*WHAT TO WORK ON:* Return the lines below that contain "samotných".
Start of DATA FOR THIS TASK
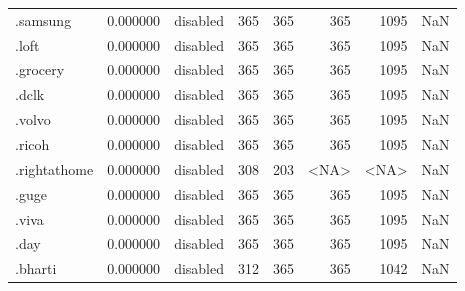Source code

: \begin{tabular}{lrlrrrrl}
.samsung                  &          0.000000 &        disabled &                         365 &                         365 &                         365 &                1095 &                  NaN \\
.loft                     &          0.000000 &        disabled &                         365 &                         365 &                         365 &                1095 &                  NaN \\
.grocery                  &          0.000000 &        disabled &                         365 &                         365 &                         365 &                1095 &                  NaN \\
.dclk                     &          0.000000 &        disabled &                         365 &                         365 &                         365 &                1095 &                  NaN \\
.volvo                    &          0.000000 &        disabled &                         365 &                         365 &                         365 &                1095 &                  NaN \\
.ricoh                    &          0.000000 &        disabled &                         365 &                         365 &                         365 &                1095 &                  NaN \\
.rightathome              &          0.000000 &        disabled &                         308 &                         203 &                        <NA> &                <NA> &                  NaN \\
.guge                     &          0.000000 &        disabled &                         365 &                         365 &                         365 &                1095 &                  NaN \\
.viva                     &          0.000000 &        disabled &                         365 &                         365 &                         365 &                1095 &                  NaN \\
.day                      &          0.000000 &        disabled &                         365 &                         365 &                         365 &                1095 &                  NaN \\
.bharti                   &          0.000000 &        disabled &                         312 &                         365 &                         365 &                1042 &                  NaN \\

\end{tabular}
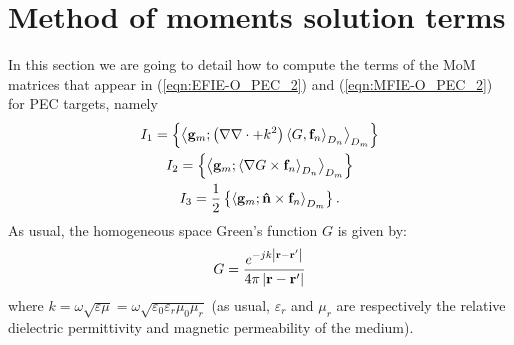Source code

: \chapter{Method of moments solution terms}
\label{annex:MoM}

%
\par
In this section we are going to detail how to compute the terms of the MoM matrices that appear in (\ref{eqn:EFIE-O_PEC_2}) and (\ref{eqn:MFIE-O_PEC_2}) for PEC targets, namely
\begin{gather} 
I_1 = \left\{\left\langle \mathbf{g}_m ; \left(\nabla \nabla \cdot + k^2\right) \left\langle G , \mathbf{f}_n \right\rangle_{D_n} \right\rangle_{D_m}\right\}\label{eqn:MoM terms I_1} \\
I_2 = \left\{\left\langle \mathbf{g}_m ; \left\langle \nabla G \times \mathbf{f}_n \right\rangle_{D_n} \right\rangle_{D_m}\right\} \label{eqn:MoM terms I_2}\\
I_3 = \frac{1}{2} \left\{\left\langle \mathbf{g}_m ; \mathbf{\Hat{n}} \times \mathbf{f}_n \right\rangle_{D_m} \right\}. \label{eqn:MoM terms I_3}
\end{gather}
As usual, the homogeneous space Green's function $G$ is given by:
\begin{equation*}
G = \frac{e^{-jk\left|\mathbf{r}-\mathbf{r}' \right|}}{4 \pi \left|\mathbf{r}-\mathbf{r}' \right|}
\end{equation*}
where $k = \omega \sqrt{\varepsilon \mu} = \omega \sqrt{\varepsilon_0 \varepsilon_r \mu_0 \mu_r}$ (as usual, $\varepsilon_r$ and $\mu_r$ are respectively the relative dielectric permittivity and magnetic permeability of the medium).


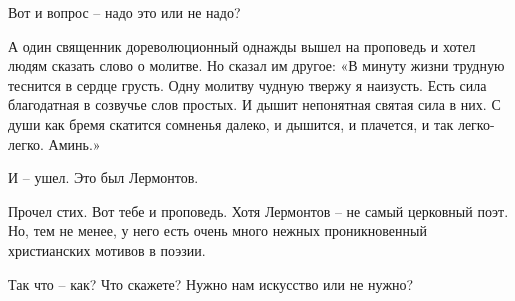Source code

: Вот и вопрос – надо это или не надо? 

А один священник дореволюционный однажды вышел на проповедь и хотел людям
сказать слово о молитве. Но сказал им другое: «В минуту жизни трудную теснится
в сердце грусть. Одну молитву чудную твержу я наизусть. Есть сила благодатная в
созвучье слов простых. И дышит непонятная святая сила в них. С души как бремя
скатится сомненья далеко, и дышится, и плачется, и так легко-легко. Аминь.» 

И – ушел. Это был Лермонтов. 

Прочел стих. Вот тебе и проповедь. Хотя Лермонтов – не самый церковный поэт.
Но, тем не менее, у него есть очень много нежных проникновенный христианских
мотивов в поэзии. 

Так что – как? Что скажете? Нужно нам искусство или не нужно? 

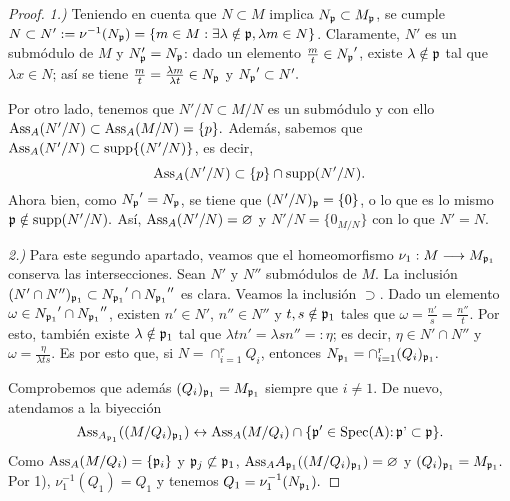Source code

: \documentclass[../main.tex]{subfiles}
\begin{document}
\begin{proof}
\textit{1.)} Teniendo en cuenta que $N\subset M$ implica $N_{\mathfrak{p}}\subset M_{\mathfrak{p}}$, se cumple $N\subset N':=\nu^{-1}(N_{\mathfrak{p}})=\{m\in M:\exists\lambda\notin\mathfrak{p}, \lambda m\in N\}$. Claramente, $N'$ es un submódulo de $M$ y $N_{\mathfrak{p}}'=N_{\mathfrak{p}}$: dado un elemento $\frac{m}{t}\in {N_{\mathfrak{p}}}'$, existe $\lambda\notin\mathfrak{p}$ tal que $\lambda x\in N$; así se tiene $\frac{m}{t}=\frac{\lambda m}{\lambda t}\in N_{\mathfrak{p}}$ y ${N_{\mathfrak{p}}}'\subset N'.$

Por otro lado, tenemos que $N'/N\subset M/N$ es un submódulo y con ello $\text{Ass}_A(N'/N)\subset\text{Ass}_A(M/N)=\{p\}.$ Además, sabemos que $\text{Ass}_A(N'/N)\subset\operatorname{supp}\{(N'/N)\}$, es decir,
$$\text{Ass}_A(N'/N)\subset\{p\}\cap\operatorname{supp}(N'/N).$$
Ahora bien, como ${N_{\mathfrak{p}}}'=N_{\mathfrak{p}}$, se tiene que $(N'/N)_{\mathfrak{p}}=\{0\}$, o lo que es lo mismo $\mathfrak{p}\notin\operatorname{supp}(N'/N).$ Así, $\text{Ass}_A(N'/N)=\varnothing$ y $N'/N=\{0_{M/N}\}$ con lo que $N'=N.$

\textit{2.)} Para este segundo apartado, veamos que el homeomorfismo $\nu_1:M\longrightarrow M_{\mathfrak{p}_1}$ conserva las intersecciones. Sean $N'$ y $N''$ submódulos de $M$. La inclusión $(N'\cap N'')_{\mathfrak{p}_1}\subset {N_{\mathfrak{p}_1}}'\cap{N_{\mathfrak{p}_1}}''$ es clara. Veamos la inclusión $\supset.$ Dado un elemento $\omega\in {N_{\mathfrak{p}_1}}'\cap{N_{\mathfrak{p}_1}}''$, existen $n'\in N'$, $n''\in N''$ y $t,s\notin\mathfrak{p}_1$ tales que $\omega=\frac{n'}{s}=\frac{n''}{t}.$ Por esto, también existe $\lambda\notin\mathfrak{p}_1$ tal que $\lambda tn'=\lambda sn''=:\eta$; es decir, $\eta\in N'\cap N''$ y $\omega=\frac{\eta}{\lambda ts}.$ Es por esto que, si $N=\cap_{i=1}^r Q_i$, entonces $N_{\mathfrak{p}_1}=\cap_{i=1}^r(Q_i)_{\mathfrak{p}_1}.$

Comprobemos que además $(Q_i)_{\mathfrak{p}_1}=M_{\mathfrak{p}_1}$ siempre que $i\neq 1.$ De nuevo, atendamos a la biyección
$$\text{Ass}_{A_{\mathfrak{p}_1}}((M/Q_i)_{\mathfrak{p}_1})\leftrightarrow\text{Ass}_A(M/Q_i)\cap\{\mathfrak{p}'\in\operatorname{Spec(A):\mathfrak{p}'\subset\mathfrak{p}}\}.$$
Como $\text{Ass}_A(M/Q_i)=\{\mathfrak{p}_i\}$ y $\mathfrak{p}_j\not\subset\mathfrak{p}_1$, $\text{Ass}_A{A_{\mathfrak{p}_1}}((M/Q_i)_{\mathfrak{p}_1})=\varnothing$ y $(Q_i)_{\mathfrak{p}_1}=M_{\mathfrak{p}_1}.$ Por 1), $\nu_1^{-1}(Q_1)=Q_1$ y tenemos $Q_1=\nu_1^{-1}(N_{\mathfrak{p}_1}).$
\end{proof}
\end{document}
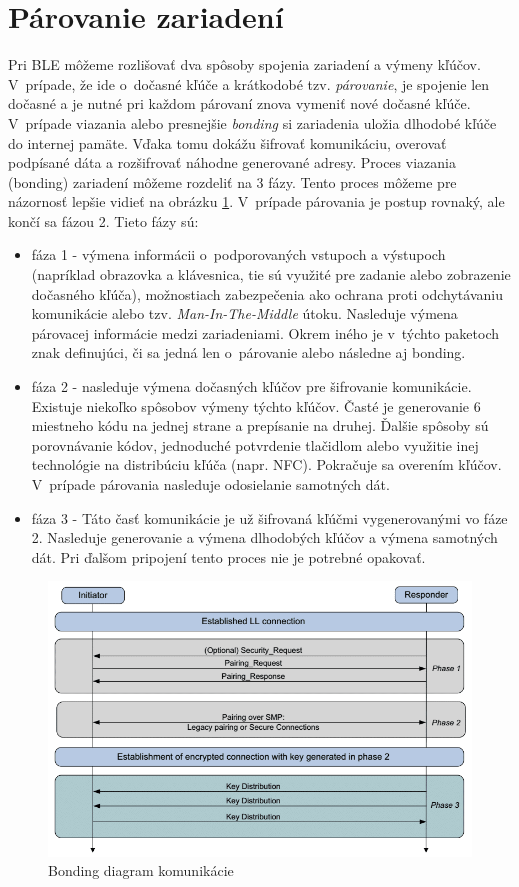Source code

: \section{Párovanie zariadení}

Pri BLE môžeme rozlišovať dva spôsoby spojenia zariadení a výmeny kľúčov. V~prípade, že ide o~dočasné kľúče a krátkodobé tzv. \textit{párovanie}, je spojenie len dočasné a je nutné pri každom párovaní znova vymeniť nové dočasné kľúče. V~prípade viazania alebo presnejšie \textit{bonding} si zariadenia uložia dlhodobé kľúče do internej pamäte. Vďaka tomu dokážu šifrovať komunikáciu, overovať podpísané dáta a rozšifrovať náhodne generované adresy.
Proces viazania (bonding) zariadení môžeme rozdeliť na 3 fázy. Tento proces môžeme pre názornosť lepšie vidieť na obrázku \ref{fig:bonding}. V~prípade párovania je postup rovnaký, ale končí sa fázou 2. Tieto fázy sú:
\begin{itemize}
    \item fáza 1 - výmena informácii o~podporovaných vstupoch a výstupoch (napríklad obrazovka a klávesnica, tie sú využité pre zadanie alebo zobrazenie dočasného kľúča), možnostiach zabezpečenia ako ochrana proti odchytávaniu komunikácie alebo tzv. \textit{Man-In-The-Middle} útoku. Nasleduje výmena párovacej informácie medzi zariadeniami. Okrem iného je v~týchto paketoch znak definujúci, či sa jedná len o~párovanie alebo následne aj bonding.
    \item fáza 2 - nasleduje výmena dočasných kľúčov pre šifrovanie komunikácie. Existuje niekoľko spôsobov výmeny týchto kľúčov. Časté je generovanie 6 miestneho kódu na jednej strane a prepísanie na druhej. Ďalšie spôsoby sú porovnávanie kódov, jednoduché potvrdenie tlačidlom alebo využitie inej technológie na distribúciu kľúča (napr. NFC). Pokračuje sa overením kľúčov. V~prípade párovania nasleduje odosielanie samotných dát.
    \item fáza 3 - Táto časť komunikácie je už šifrovaná kľúčmi vygenerovanými vo fáze 2. Nasleduje generovanie a výmena dlhodobých kľúčov a výmena samotných dát. Pri ďalšom pripojení tento proces nie je potrebné opakovať.\cite{bluetooth}
\end{itemize}

\begin{figure}[ht]
    \centering
    \includegraphics[width=0.75\linewidth]{obrazky-figures/pairing-flowchart.png}
    \caption[Bonding diagram komunikácie]{Bonding diagram komunikácie\cite{bluetooth}}
    \label{fig:bonding}
\end{figure}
End of DATA FOR THIS TASK
*SOLUTION:*
    \item fáza 2 - nasleduje výmena dočasných kľúčov pre šifrovanie komunikácie. Existuje niekoľko spôsobov výmeny týchto kľúčov. Časté je generovanie 6 miestneho kódu na jednej strane a prepísanie na druhej. Ďalšie spôsoby sú porovnávanie kódov, jednoduché potvrdenie tlačidlom alebo využitie inej technológie na distribúciu kľúča (napr. NFC). Pokračuje sa overením kľúčov. V~prípade párovania nasleduje odosielanie samotných dát.
    \item fáza 3 - Táto časť komunikácie je už šifrovaná kľúčmi vygenerovanými vo fáze 2. Nasleduje generovanie a výmena dlhodobých kľúčov a výmena samotných dát. Pri ďalšom pripojení tento proces nie je potrebné opakovať.\cite{bluetooth}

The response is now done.